Exercise instructions. Work out how many lines below contain the word "spines", then give that number alone.

==============================

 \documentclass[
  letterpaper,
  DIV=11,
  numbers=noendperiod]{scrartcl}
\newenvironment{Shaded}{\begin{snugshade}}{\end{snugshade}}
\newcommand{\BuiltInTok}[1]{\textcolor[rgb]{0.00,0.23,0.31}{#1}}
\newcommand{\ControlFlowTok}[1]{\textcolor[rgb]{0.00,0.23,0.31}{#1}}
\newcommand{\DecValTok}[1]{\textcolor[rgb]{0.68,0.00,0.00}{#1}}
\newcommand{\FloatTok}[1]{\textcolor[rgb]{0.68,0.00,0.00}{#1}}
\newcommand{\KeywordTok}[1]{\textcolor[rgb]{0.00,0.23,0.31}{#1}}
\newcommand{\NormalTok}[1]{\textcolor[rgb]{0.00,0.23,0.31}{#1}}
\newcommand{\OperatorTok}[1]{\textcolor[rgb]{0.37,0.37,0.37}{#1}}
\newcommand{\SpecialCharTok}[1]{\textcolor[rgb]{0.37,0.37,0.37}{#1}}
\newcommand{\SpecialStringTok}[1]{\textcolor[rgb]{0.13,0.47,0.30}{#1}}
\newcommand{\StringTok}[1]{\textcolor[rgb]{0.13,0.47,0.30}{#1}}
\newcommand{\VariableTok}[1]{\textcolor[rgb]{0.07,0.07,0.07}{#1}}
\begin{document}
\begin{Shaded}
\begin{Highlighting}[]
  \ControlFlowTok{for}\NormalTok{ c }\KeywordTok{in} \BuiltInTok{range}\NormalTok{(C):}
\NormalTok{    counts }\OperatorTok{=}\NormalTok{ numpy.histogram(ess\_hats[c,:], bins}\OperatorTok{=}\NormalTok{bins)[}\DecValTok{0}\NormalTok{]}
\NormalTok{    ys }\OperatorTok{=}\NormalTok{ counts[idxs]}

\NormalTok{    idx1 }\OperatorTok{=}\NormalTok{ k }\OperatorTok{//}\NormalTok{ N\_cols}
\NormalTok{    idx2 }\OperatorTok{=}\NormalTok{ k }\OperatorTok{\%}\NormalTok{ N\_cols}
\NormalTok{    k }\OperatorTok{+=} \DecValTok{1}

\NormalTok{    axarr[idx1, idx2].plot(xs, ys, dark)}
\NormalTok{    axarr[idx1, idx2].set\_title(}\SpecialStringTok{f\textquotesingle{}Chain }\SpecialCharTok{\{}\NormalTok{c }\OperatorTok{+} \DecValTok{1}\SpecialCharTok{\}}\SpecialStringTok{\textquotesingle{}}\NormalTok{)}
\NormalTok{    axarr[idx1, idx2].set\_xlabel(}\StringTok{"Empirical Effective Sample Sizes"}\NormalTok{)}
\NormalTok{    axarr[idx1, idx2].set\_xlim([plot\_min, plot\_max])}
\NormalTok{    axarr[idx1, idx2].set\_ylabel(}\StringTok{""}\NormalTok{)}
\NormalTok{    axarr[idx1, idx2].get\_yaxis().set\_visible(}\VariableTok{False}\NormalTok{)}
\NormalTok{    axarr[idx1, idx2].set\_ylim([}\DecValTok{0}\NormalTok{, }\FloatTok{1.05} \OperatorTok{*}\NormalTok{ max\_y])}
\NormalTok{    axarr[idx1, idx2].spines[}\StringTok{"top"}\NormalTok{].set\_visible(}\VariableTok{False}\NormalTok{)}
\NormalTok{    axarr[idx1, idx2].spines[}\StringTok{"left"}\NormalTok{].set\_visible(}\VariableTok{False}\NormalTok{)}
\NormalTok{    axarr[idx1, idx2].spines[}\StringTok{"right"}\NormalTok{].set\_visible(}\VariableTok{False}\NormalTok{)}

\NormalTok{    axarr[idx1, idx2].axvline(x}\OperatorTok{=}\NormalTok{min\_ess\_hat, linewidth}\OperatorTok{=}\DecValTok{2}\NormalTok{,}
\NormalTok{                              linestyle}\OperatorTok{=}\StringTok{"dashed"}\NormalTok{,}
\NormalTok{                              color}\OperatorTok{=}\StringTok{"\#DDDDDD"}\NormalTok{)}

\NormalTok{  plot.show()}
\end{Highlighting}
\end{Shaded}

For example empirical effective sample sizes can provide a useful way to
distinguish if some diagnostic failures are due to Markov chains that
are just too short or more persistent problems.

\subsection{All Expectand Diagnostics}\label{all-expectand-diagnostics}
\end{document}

==============================

Problem solution. 3